Early approaches to soldering defect detection in PCB electronic components included the traditional artificial visual detection method and automatic optical inspection method based on machine vision (AOI). The artificial visual inspection method mainly relies on a large number of artificial, lengthy visual inspections of PCB electronic components after SMT patch welding appearance. Although this method is simple, it is not only time-consuming and laborious due to the heavy inspection workload but also greatly limited by factors such as human eyesight, inspection experience, and emotions, with limited inspection efficiency and accuracy [5]. The AOI system makes use of a high-resolution camera to capture PCB sample surface images and detects defects such as missing electronic components, offsets, and tombstoning through image processing techniques. The AOI system detects defects mainly by distinguishing between the differences between the shape, color, and other features of the sample acquisition image and the defect-free template image [6]. However, this method can lead the system to incorrectly find defects due to small differences in the soldering color and shape of electronic components between the sample acquisition picture and the flawless template picture. In addition, the AOI system also requires very good cameras and light environmental conditions, which are costly, and the accuracy of the inspection results is also affected by the quality of the camera and the environmental conditions.
Deep learning algorithms have become popular in recent years, and their application in the defect detection domain has matured.
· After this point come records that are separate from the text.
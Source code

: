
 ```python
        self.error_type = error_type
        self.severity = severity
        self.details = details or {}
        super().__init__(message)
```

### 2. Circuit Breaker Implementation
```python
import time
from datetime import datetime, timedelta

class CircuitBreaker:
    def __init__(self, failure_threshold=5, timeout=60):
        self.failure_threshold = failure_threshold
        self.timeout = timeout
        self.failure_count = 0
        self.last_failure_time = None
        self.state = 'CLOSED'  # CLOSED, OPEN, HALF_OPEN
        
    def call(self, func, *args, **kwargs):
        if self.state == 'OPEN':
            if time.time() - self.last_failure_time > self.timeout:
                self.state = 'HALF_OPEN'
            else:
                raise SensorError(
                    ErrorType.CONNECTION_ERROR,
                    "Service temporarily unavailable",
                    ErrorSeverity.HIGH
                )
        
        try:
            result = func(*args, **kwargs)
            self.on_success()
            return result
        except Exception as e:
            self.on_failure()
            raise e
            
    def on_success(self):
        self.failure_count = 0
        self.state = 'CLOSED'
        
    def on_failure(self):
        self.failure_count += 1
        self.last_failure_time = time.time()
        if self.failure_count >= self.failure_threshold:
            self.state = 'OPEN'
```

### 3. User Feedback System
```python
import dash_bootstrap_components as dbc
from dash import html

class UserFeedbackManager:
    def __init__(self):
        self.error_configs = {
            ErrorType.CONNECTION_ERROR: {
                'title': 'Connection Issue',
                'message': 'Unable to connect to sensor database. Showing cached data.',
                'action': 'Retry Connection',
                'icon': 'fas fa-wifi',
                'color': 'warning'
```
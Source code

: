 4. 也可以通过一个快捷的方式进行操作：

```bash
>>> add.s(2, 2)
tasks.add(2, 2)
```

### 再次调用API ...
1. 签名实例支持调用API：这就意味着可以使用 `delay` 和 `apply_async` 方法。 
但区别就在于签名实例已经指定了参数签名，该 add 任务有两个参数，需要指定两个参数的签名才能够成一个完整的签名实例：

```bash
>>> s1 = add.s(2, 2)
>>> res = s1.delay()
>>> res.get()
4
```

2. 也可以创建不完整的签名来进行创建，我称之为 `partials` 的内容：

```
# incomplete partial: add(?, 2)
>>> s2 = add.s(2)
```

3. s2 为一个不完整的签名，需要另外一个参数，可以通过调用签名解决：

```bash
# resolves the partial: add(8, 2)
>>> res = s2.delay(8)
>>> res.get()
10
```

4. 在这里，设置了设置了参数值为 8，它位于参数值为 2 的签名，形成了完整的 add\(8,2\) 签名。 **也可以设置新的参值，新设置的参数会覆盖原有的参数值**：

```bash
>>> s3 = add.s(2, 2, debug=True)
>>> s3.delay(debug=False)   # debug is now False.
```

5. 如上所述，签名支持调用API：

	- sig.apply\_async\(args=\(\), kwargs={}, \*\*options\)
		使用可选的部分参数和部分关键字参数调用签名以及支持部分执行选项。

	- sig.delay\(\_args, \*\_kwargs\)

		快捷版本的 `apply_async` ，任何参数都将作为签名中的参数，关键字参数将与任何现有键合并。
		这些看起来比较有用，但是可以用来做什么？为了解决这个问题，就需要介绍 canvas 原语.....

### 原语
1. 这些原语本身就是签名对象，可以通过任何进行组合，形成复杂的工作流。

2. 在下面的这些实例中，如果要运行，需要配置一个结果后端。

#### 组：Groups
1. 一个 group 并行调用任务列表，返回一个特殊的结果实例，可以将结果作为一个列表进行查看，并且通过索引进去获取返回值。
At present, there are two main types of deep learning detection algorithms in the area of PCB electronic component soldering defects, namely, two-stage target detection algorithms based on candidate regions and the single-stage object detection approach for direct localization-based classification. Typical representatives of two-stage target detection algorithms are R-CNN [7], Faster R-CNN [8,9], Mask R-CNN [10,11], etc. First, these algorithms pick out pre-selected regions from the sample image, and then they classify and regress the pre-selected regions to filter out the target region. The advantage of this is that the inspection is more precise, but the amount of computation becomes larger and the model runs slower. The single-stage target detection algorithm is dominated by the YOLO algorithm [12], which does not need to produce pre-selected regions but directs the localization and classification of target objects. Its advantages are that the model’s calculations are small and run quickly, but the detection accuracy is not high. For PCB electronic part soldering, which involves a target dataset and detecting many electronic component targets against a complex background, the above methods do not give good results and are not well-suited to industrial production. Therefore, in this paper, we have improved and innovated the YOLO11n model [13] so that it can be better applied to PCB electronic component welding defect dataset samples. We improved the C3K2 module fusion Retention Block (RetBlock) [14] in the YOLO11n backbone network, forming the RetC3K2 module, which is more suitable for detecting sample datasets with complex backgrounds. In addition, we also improved the original neck network fusion Multi-Branch Auxiliary FPN structure [15] of YOLO11n, forming a multi-branch auxiliary neck network structure that enhances sensitivity to small target detection and reduces leakage rate. Based on our proposed improved method of YOLO11n, all surface patch element solder defects of varying sizes can be detected within a single image, which improves detection accuracy compared to the original network model.
Our research contributions in this paper are mainly in the following areas:
  • Unlike earlier detection approaches that only detect soldering defects on a single PCB surface mount component, we use an innovative and improved model structure based on YOLO11n for the first time to detect soldering defects on a variety of surface patch components of different sizes and shapes within a single picture.
  • We improve the C3K2 module in the YOLO11n backbone network model to RetC3K2 module, which utilizes the combination of C3K2 module and RetBlock. This modification retains the attention mechanism to strengthen the overall modeling ability, make up for the limitation of pure convolution, and improve the detection accuracy.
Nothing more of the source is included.